I am typically on the move quite a bit these days. I have my hands in many different types of projects because I have varied skillsets and experience in many arenas that allow me to fill many roles. One day I may be assisting one organization select and implement a new Practice Management system, then I may be assisting another with building interface translations then helping yet another with strategic planning. Each engagement is something new and interesting. However, no matter my purpose at any given organization, one effort remains constant; I try to leave each organization better than when I arrived.
My primary goal, of course, is to accomplish the principals as outlined in the contract. But, I do not leave it at that. Instead, I try to accomplish just a bit more and whenever the opportunity presents, I actively focus on teaching each organization as much as I can in the time allotted so that they are as self-sufficient as possible when I depart. This concept is not new and I certainly can’t take credit for it. This philosophy actually comes from the 12th century philosopher, theologian and legal scholar, Maimonides, who is credited with saying, “give a man a fish and you feed him for a day; teach a man to fish and you feed him for a lifetime”.

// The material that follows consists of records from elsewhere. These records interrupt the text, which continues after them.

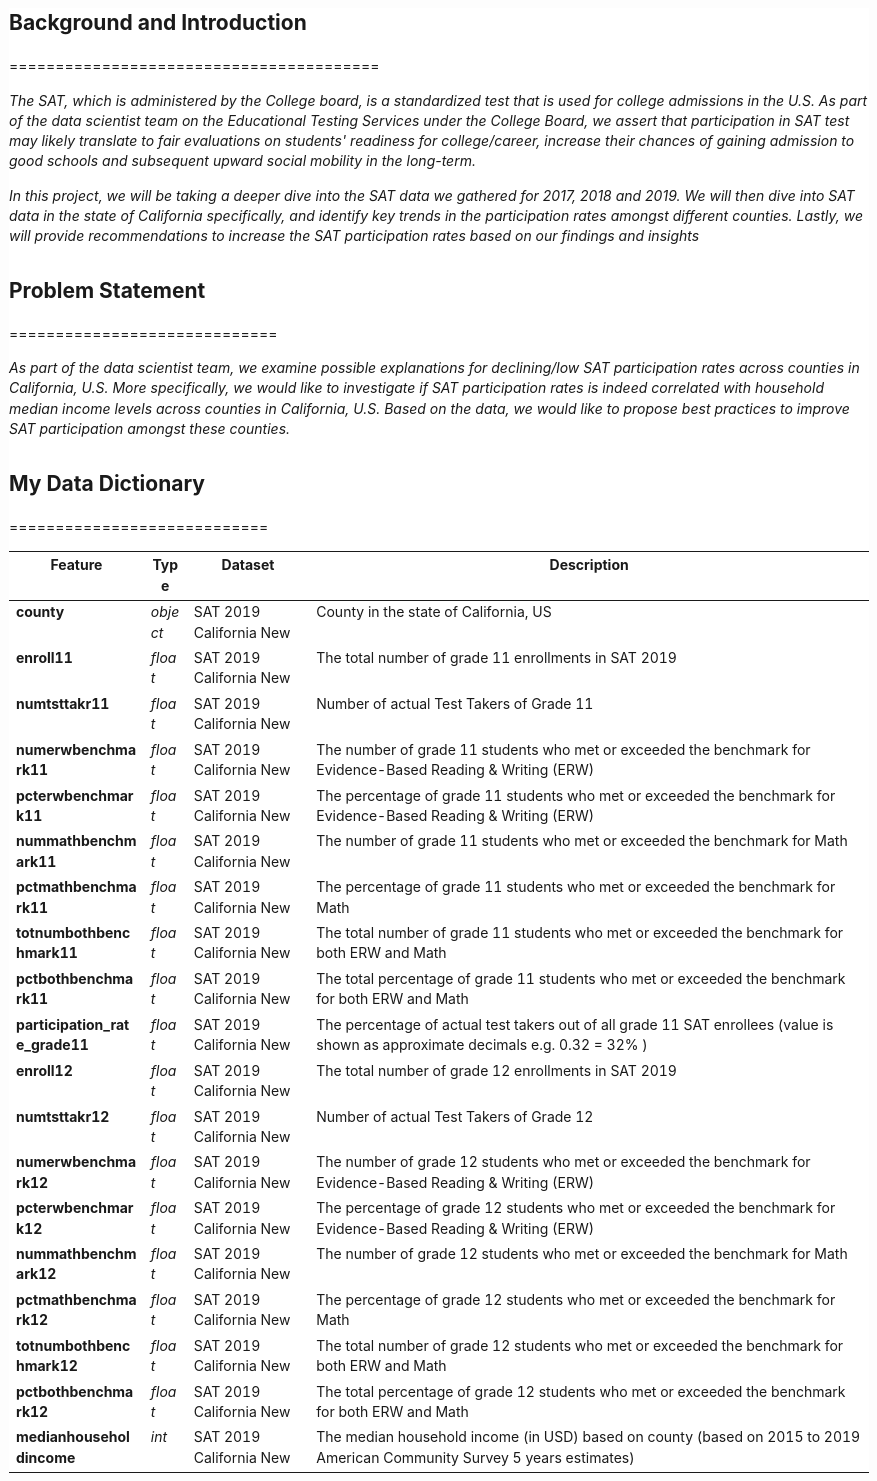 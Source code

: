 
## Background and Introduction
========================================

*The SAT, which is administered by the College board, is a standardized test that is used for college admissions in the U.S. As part of the data scientist team on the Educational Testing Services under the College Board, we assert that participation in SAT test may likely translate to fair evaluations on students' readiness for college/career, increase their chances of gaining admission to good schools and subsequent upward social mobility in the long-term.*

*In this project, we will be taking a deeper dive into the SAT data we gathered for 2017, 2018 and 2019. We will then dive into SAT data in the state of California specifically, and identify key trends in the participation rates amongst different counties. Lastly, we will provide recommendations to increase the SAT participation rates based on our findings and insights*


## Problem Statement
=============================

*As part of the data scientist team, we examine possible explanations for declining/low SAT participation rates 
across counties in California, U.S. More specifically, we would like to investigate if SAT participation rates is indeed correlated with household median income levels across counties in California, U.S. Based on the data, we would like to propose best practices to improve SAT participation amongst these counties.*


## My Data Dictionary 
============================

|Feature|Type|Dataset|Description|
|---|---|---|---|
|**county**|*object*|SAT 2019 California New|County in the state of California, US| 
|**enroll11**|*float*|SAT 2019 California New|The total number of grade 11 enrollments in SAT 2019| 
|**numtsttakr11**|*float*|SAT 2019 California New|Number of actual Test Takers of Grade 11 | 
|**numerwbenchmark11**|*float*|SAT 2019 California New|The number of grade 11 students who met or exceeded the benchmark for Evidence-Based Reading & Writing (ERW)| 
|**pcterwbenchmark11**|*float*|SAT 2019 California New|The percentage of grade 11 students who met or exceeded the benchmark for Evidence-Based Reading & Writing (ERW)| 
|**nummathbenchmark11**|*float*|SAT 2019 California New|The number of grade 11 students who met or exceeded the benchmark for Math| 
|**pctmathbenchmark11**|*float*|SAT 2019 California New|The percentage of grade 11 students who met or exceeded the benchmark for Math| 
|**totnumbothbenchmark11**|*float*|SAT 2019 California New|The total number of grade 11 students who met or exceeded the benchmark for both ERW and Math| 
|**pctbothbenchmark11**|*float*|SAT 2019 California New|The total percentage of grade 11 students who met or exceeded the benchmark for both ERW and Math| 
|**participation_rate_grade11**|*float*|SAT 2019 California New|The percentage of actual test takers out of all grade 11 SAT enrollees (value is shown as approximate decimals e.g. 0.32 = 32% )| 
|**enroll12**|*float*|SAT 2019 California New|The total number of grade 12 enrollments in SAT 2019| 
|**numtsttakr12**|*float*|SAT 2019 California New|Number of actual Test Takers of Grade 12| 
|**numerwbenchmark12**|*float*|SAT 2019 California New|The number of grade 12 students who met or exceeded the benchmark for Evidence-Based Reading & Writing (ERW)| 
|**pcterwbenchmark12**|*float*|SAT 2019 California New|The percentage of grade 12 students who met or exceeded the benchmark for Evidence-Based Reading & Writing (ERW)| 
|**nummathbenchmark12**|*float*|SAT 2019 California New|The number of grade 12 students who met or exceeded the benchmark for Math| 
|**pctmathbenchmark12**|*float*|SAT 2019 California New|The percentage of grade 12 students who met or exceeded the benchmark for Math| 
|**totnumbothbenchmark12**|*float*|SAT 2019 California New|The total number of grade 12 students who met or exceeded the benchmark for both ERW and Math| 
|**pctbothbenchmark12**|*float*|SAT 2019 California New|The total percentage of grade 12 students who met or exceeded the benchmark for both ERW and Math| 
|**medianhouseholdincome**|*int*|SAT 2019 California New|The median household income (in USD) based on county (based on 2015 to 2019 American Community Survey 5 years estimates)|  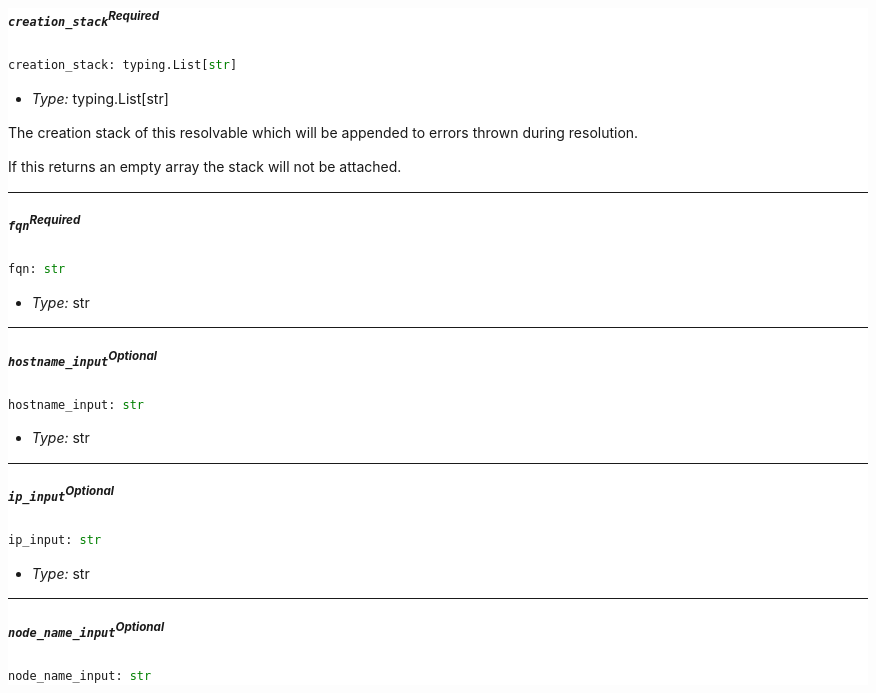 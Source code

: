
##### `creation_stack`<sup>Required</sup> <a name="creation_stack" id="@cdktf/provider-kubernetes.endpoints.EndpointsSubsetAddressOutputReference.property.creationStack"></a>

```python
creation_stack: typing.List[str]
```

- *Type:* typing.List[str]

The creation stack of this resolvable which will be appended to errors thrown during resolution.

If this returns an empty array the stack will not be attached.

---

##### `fqn`<sup>Required</sup> <a name="fqn" id="@cdktf/provider-kubernetes.endpoints.EndpointsSubsetAddressOutputReference.property.fqn"></a>

```python
fqn: str
```

- *Type:* str

---

##### `hostname_input`<sup>Optional</sup> <a name="hostname_input" id="@cdktf/provider-kubernetes.endpoints.EndpointsSubsetAddressOutputReference.property.hostnameInput"></a>

```python
hostname_input: str
```

- *Type:* str

---

##### `ip_input`<sup>Optional</sup> <a name="ip_input" id="@cdktf/provider-kubernetes.endpoints.EndpointsSubsetAddressOutputReference.property.ipInput"></a>

```python
ip_input: str
```

- *Type:* str

---

##### `node_name_input`<sup>Optional</sup> <a name="node_name_input" id="@cdktf/provider-kubernetes.endpoints.EndpointsSubsetAddressOutputReference.property.nodeNameInput"></a>

```python
node_name_input: str
```
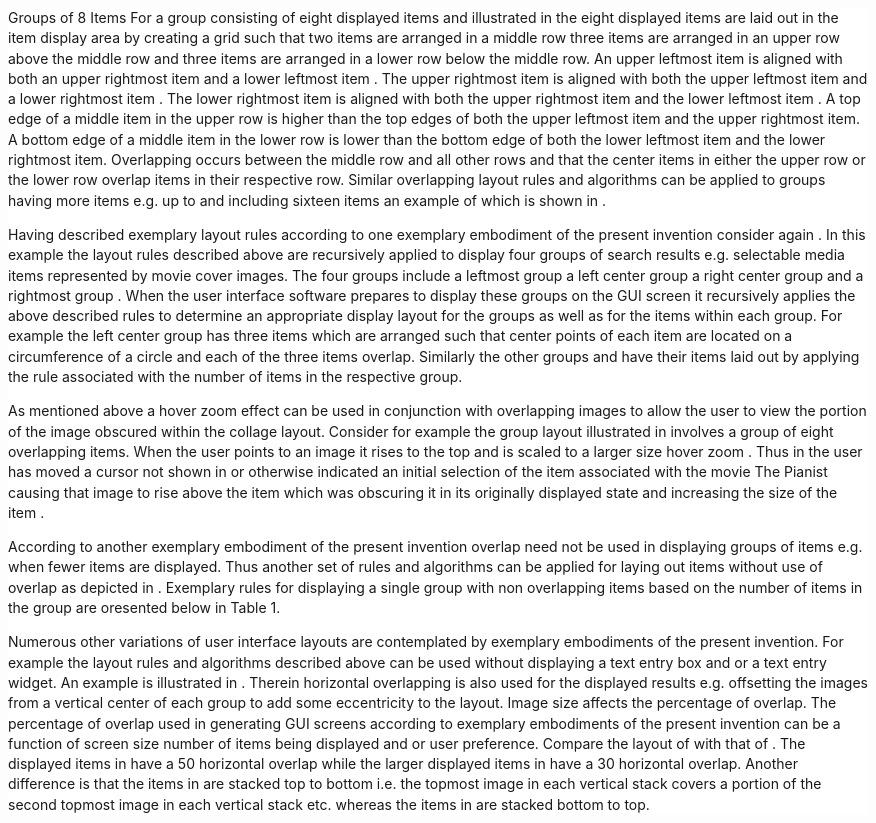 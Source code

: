 Groups of 8 Items For a group consisting of eight displayed items and illustrated in the eight displayed items are laid out in the item display area by creating a grid such that two items are arranged in a middle row three items are arranged in an upper row above the middle row and three items are arranged in a lower row below the middle row. An upper leftmost item is aligned with both an upper rightmost item and a lower leftmost item . The upper rightmost item is aligned with both the upper leftmost item and a lower rightmost item . The lower rightmost item is aligned with both the upper rightmost item and the lower leftmost item . A top edge of a middle item in the upper row is higher than the top edges of both the upper leftmost item and the upper rightmost item. A bottom edge of a middle item in the lower row is lower than the bottom edge of both the lower leftmost item and the lower rightmost item. Overlapping occurs between the middle row and all other rows and that the center items in either the upper row or the lower row overlap items in their respective row. Similar overlapping layout rules and algorithms can be applied to groups having more items e.g. up to and including sixteen items an example of which is shown in .

Having described exemplary layout rules according to one exemplary embodiment of the present invention consider again . In this example the layout rules described above are recursively applied to display four groups of search results e.g. selectable media items represented by movie cover images. The four groups include a leftmost group a left center group a right center group and a rightmost group . When the user interface software prepares to display these groups on the GUI screen it recursively applies the above described rules to determine an appropriate display layout for the groups as well as for the items within each group. For example the left center group has three items which are arranged such that center points of each item are located on a circumference of a circle and each of the three items overlap. Similarly the other groups and have their items laid out by applying the rule associated with the number of items in the respective group.

As mentioned above a hover zoom effect can be used in conjunction with overlapping images to allow the user to view the portion of the image obscured within the collage layout. Consider for example the group layout illustrated in involves a group of eight overlapping items. When the user points to an image it rises to the top and is scaled to a larger size hover zoom . Thus in the user has moved a cursor not shown in or otherwise indicated an initial selection of the item associated with the movie The Pianist causing that image to rise above the item which was obscuring it in its originally displayed state and increasing the size of the item .

According to another exemplary embodiment of the present invention overlap need not be used in displaying groups of items e.g. when fewer items are displayed. Thus another set of rules and algorithms can be applied for laying out items without use of overlap as depicted in . Exemplary rules for displaying a single group with non overlapping items based on the number of items in the group are oresented below in Table 1.

Numerous other variations of user interface layouts are contemplated by exemplary embodiments of the present invention. For example the layout rules and algorithms described above can be used without displaying a text entry box and or a text entry widget. An example is illustrated in . Therein horizontal overlapping is also used for the displayed results e.g. offsetting the images from a vertical center of each group to add some eccentricity to the layout. Image size affects the percentage of overlap. The percentage of overlap used in generating GUI screens according to exemplary embodiments of the present invention can be a function of screen size number of items being displayed and or user preference. Compare the layout of with that of . The displayed items in have a 50 horizontal overlap while the larger displayed items in have a 30 horizontal overlap. Another difference is that the items in are stacked top to bottom i.e. the topmost image in each vertical stack covers a portion of the second topmost image in each vertical stack etc. whereas the items in are stacked bottom to top.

I borrow this philosophy and incorporate it into my workdays as well as in my personal life. This is important stuff and makes a difference in the world. I could simply just do the work and not share what I know. And, certainly, this approach would be much quicker for my part. However, that bent does not help the organization for the long term so I choose to teach them. I show them what I am doing, why I am doing it and how the various pieces fit together to make up the whole that is their organization.
Granted, my approach is not be the fastest route but I have found that doing the right thing seldom is. So, while I do see the value in the fish themselves as tasty treats, I try to follow Miamonides’ philosophy and see more value in “teaching ‘em how to fish”.